- Opening Delimiter -

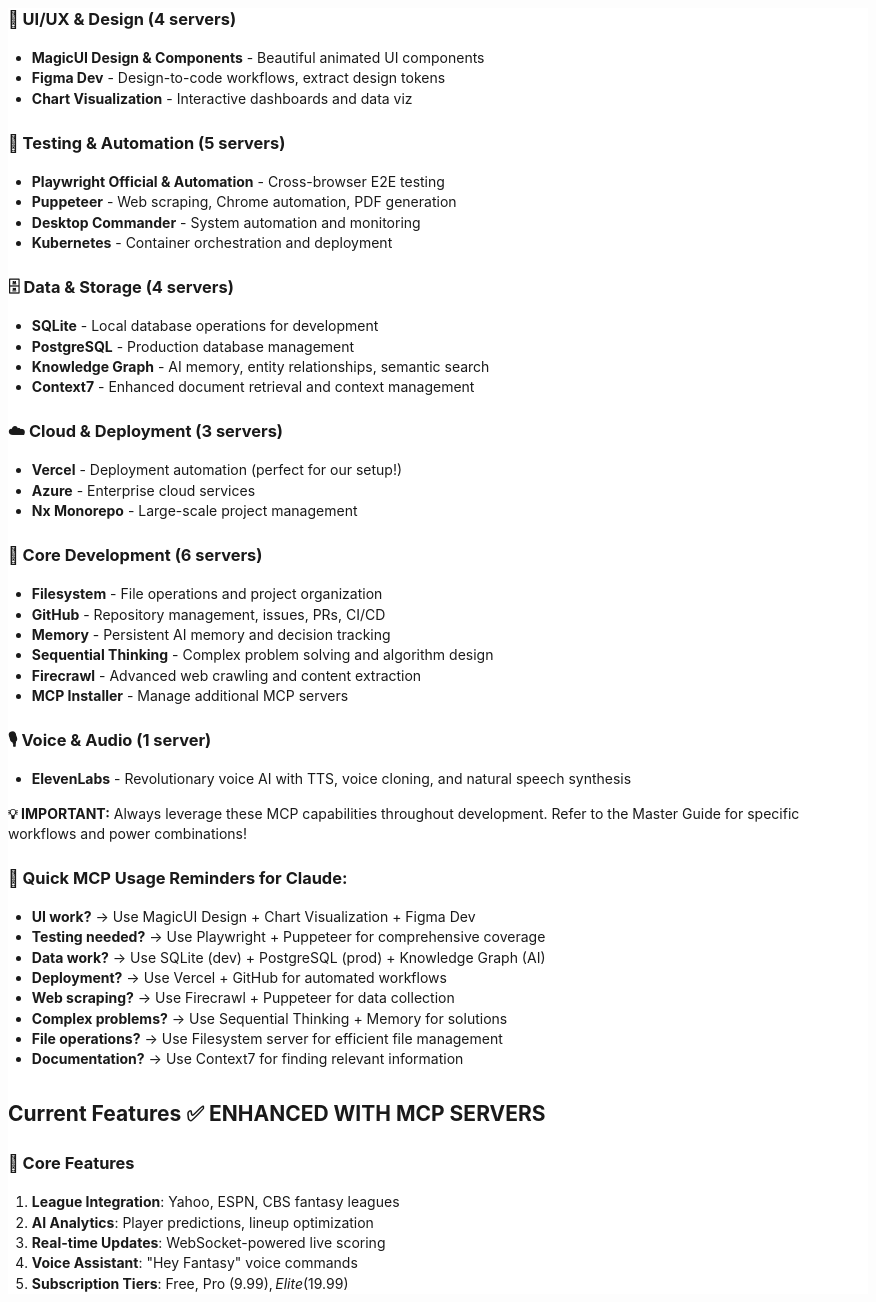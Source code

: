 ### 🎨 UI/UX & Design (4 servers)
- **MagicUI Design & Components** - Beautiful animated UI components
- **Figma Dev** - Design-to-code workflows, extract design tokens
- **Chart Visualization** - Interactive dashboards and data viz

### 🧪 Testing & Automation (5 servers) 
- **Playwright Official & Automation** - Cross-browser E2E testing
- **Puppeteer** - Web scraping, Chrome automation, PDF generation
- **Desktop Commander** - System automation and monitoring
- **Kubernetes** - Container orchestration and deployment

### 🗄️ Data & Storage (4 servers)
- **SQLite** - Local database operations for development
- **PostgreSQL** - Production database management
- **Knowledge Graph** - AI memory, entity relationships, semantic search
- **Context7** - Enhanced document retrieval and context management

### ☁️ Cloud & Deployment (3 servers)
- **Vercel** - Deployment automation (perfect for our setup!)
- **Azure** - Enterprise cloud services
- **Nx Monorepo** - Large-scale project management

### 🔧 Core Development (6 servers)
- **Filesystem** - File operations and project organization
- **GitHub** - Repository management, issues, PRs, CI/CD
- **Memory** - Persistent AI memory and decision tracking
- **Sequential Thinking** - Complex problem solving and algorithm design
- **Firecrawl** - Advanced web crawling and content extraction
- **MCP Installer** - Manage additional MCP servers

### 🎙️ Voice & Audio (1 server)
- **ElevenLabs** - Revolutionary voice AI with TTS, voice cloning, and natural speech synthesis

**💡 IMPORTANT:** Always leverage these MCP capabilities throughout development. Refer to the Master Guide for specific workflows and power combinations!

### 🎯 Quick MCP Usage Reminders for Claude:
- **UI work?** → Use MagicUI Design + Chart Visualization + Figma Dev
- **Testing needed?** → Use Playwright + Puppeteer for comprehensive coverage
- **Data work?** → Use SQLite (dev) + PostgreSQL (prod) + Knowledge Graph (AI)
- **Deployment?** → Use Vercel + GitHub for automated workflows
- **Web scraping?** → Use Firecrawl + Puppeteer for data collection
- **Complex problems?** → Use Sequential Thinking + Memory for solutions
- **File operations?** → Use Filesystem server for efficient file management
- **Documentation?** → Use Context7 for finding relevant information

## Current Features ✅ ENHANCED WITH MCP SERVERS

### 🎯 Core Features
1. **League Integration**: Yahoo, ESPN, CBS fantasy leagues
2. **AI Analytics**: Player predictions, lineup optimization
3. **Real-time Updates**: WebSocket-powered live scoring
4. **Voice Assistant**: "Hey Fantasy" voice commands
5. **Subscription Tiers**: Free, Pro ($9.99), Elite ($19.99)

- Closing Delimiter -

> **Task item**: The answer must contain only the lines from the one with "### 🎯 Core Features" to the end of the entries above, each written out exactly.

> **Answer for the task**:
### 🎯 Core Features
1. **League Integration**: Yahoo, ESPN, CBS fantasy leagues
2. **AI Analytics**: Player predictions, lineup optimization
3. **Real-time Updates**: WebSocket-powered live scoring
4. **Voice Assistant**: "Hey Fantasy" voice commands
5. **Subscription Tiers**: Free, Pro ($9.99), Elite ($19.99)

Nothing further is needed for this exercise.